Hunter was in his freshman year when his dad lost his job. His parents later divorced. Those events turned the family’s financial situation upside down, and they could no longer help out.
For a few months, Hunter left BU and tried a cheaper option — classes at Shoreline Community College and Seattle University. But, he said, he missed the intellectual stimulation and “East Coast competitiveness” of BU.
“I thought ‘Screw it. I’ll go back, and I’ll just take on debt,’ ” Hunter said. He doesn’t regret the move for a moment, he added.
“I felt like I was striving to better myself and to reach my greatest potential, and that BU facilitated that,” he said. “I wouldn’t have been nearly as happy if I went to a local school.”

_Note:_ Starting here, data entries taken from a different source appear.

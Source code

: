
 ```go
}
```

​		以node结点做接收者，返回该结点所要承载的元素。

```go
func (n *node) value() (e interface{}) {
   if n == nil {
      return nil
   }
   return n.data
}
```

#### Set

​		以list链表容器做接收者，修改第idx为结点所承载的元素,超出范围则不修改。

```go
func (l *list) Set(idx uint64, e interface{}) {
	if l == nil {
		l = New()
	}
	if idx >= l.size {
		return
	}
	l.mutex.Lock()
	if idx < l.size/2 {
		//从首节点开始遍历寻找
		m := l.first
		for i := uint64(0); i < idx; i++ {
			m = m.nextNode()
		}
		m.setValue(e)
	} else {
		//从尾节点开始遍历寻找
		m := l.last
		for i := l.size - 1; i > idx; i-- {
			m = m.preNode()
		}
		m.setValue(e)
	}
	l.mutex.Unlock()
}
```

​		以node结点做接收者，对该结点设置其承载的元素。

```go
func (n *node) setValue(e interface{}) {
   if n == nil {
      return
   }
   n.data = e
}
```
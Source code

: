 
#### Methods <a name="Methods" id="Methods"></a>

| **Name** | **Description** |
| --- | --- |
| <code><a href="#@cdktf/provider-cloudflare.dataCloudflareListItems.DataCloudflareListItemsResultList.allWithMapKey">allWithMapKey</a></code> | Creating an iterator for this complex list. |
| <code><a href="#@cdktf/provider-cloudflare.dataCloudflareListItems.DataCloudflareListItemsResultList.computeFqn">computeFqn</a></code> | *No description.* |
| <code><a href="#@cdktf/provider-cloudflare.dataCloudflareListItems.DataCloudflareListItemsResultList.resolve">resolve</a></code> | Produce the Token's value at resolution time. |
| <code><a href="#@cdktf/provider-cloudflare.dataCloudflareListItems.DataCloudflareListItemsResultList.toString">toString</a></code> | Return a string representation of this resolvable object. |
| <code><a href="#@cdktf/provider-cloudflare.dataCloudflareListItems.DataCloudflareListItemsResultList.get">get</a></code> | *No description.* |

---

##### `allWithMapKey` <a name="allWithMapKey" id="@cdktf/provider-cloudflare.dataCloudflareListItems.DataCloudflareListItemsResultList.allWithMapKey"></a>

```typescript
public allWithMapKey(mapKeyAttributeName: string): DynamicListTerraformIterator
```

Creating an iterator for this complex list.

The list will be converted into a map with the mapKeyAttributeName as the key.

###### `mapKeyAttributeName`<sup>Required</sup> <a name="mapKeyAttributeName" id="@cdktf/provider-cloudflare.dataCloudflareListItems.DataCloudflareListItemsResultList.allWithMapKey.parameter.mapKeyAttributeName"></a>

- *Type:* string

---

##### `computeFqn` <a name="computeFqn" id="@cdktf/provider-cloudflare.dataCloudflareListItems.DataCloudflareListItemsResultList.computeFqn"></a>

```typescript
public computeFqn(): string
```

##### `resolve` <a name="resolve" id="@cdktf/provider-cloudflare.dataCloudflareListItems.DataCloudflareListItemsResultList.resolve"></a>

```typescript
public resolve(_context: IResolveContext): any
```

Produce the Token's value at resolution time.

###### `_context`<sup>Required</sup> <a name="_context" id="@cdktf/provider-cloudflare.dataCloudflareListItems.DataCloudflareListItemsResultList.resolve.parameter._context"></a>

Hunter did receive some extra aid due to his family’s changed circumstances, but it wasn’t nearly enough. Now working as an account manager in Bellevue, Hunter has deferred principal payments on his largest student loan for a year, reducing his monthly bills until April.
“All I can do is offer him a place to stay for free and help him out that much,” said mom, Nancy Hunter. “And if I win the lottery, I can pay off his loans.”
Tyson Hunter said he appreciates his mom giving him a place to live, but he misses his independence. He has sketched out a financial plan that should allow him to move out in February.
Hunter seems confident he will be able to repay his loans. But he has no room for missteps.
For some students, loans can change a career path. That’s the case with Josh Bates.
“Once upon a time, I wanted to be an engineer,” Bates said. “But I didn’t want to take on any more loans. I was so in debt.”
Bates, 27, of Bothell, studied mechanical engineering at Montana State University. He slacked off for a couple of years, he says, partying too much and enjoying the perks of student life. After five years at MSU, he had accumulated nearly $50,000 in student loans, another $8,000 in credit-card debt, and he still didn’t have a degree.
So Bates moved back in with his parents in Bothell and took a full-time job with a Seattle marketing firm. He has been finishing his degree by taking after-hours Central Washington University courses, offered at the Edmonds Community College campus. Because there is no mechanical-engineering program available, Bates has switched his major to business.
“If I had the time to go back to Montana State, I’d go back and finish,” Bates said.
Student loans also are playing into the career decisions of Isiah Sandlin and Hollie Sexton, the couple studying medicine at the UW.
Sandlin accrued a lot of his debt while finishing a four-year degree in naturopathic medicine at Kenmore’s Bastyr University, before realizing his true calling lay in traditional medicine.
He and Sexton, who has accumulated most of her loans during her two years at medical school, say the amount they owe is a big concern.
“I’d be lying to say it didn’t color my specialty,” said Sandlin, who is looking into emergency medicine or a surgical specialty. “Some of the specialties I’m considering are of interest to me, but they also pay particularly well on the whole physician spectrum.”
On Sexton’s 2008-09 financial-aid statement, the UW outlines the expected cost of medical school: $50,500, including tuition, housing and personal expenses. The university subtracts “total resources” — zero — and offers a package that includes $3,000 in grants and $47,500 in federal loans.
Sexton is taking the full amount. She doesn’t feel like she has any other option.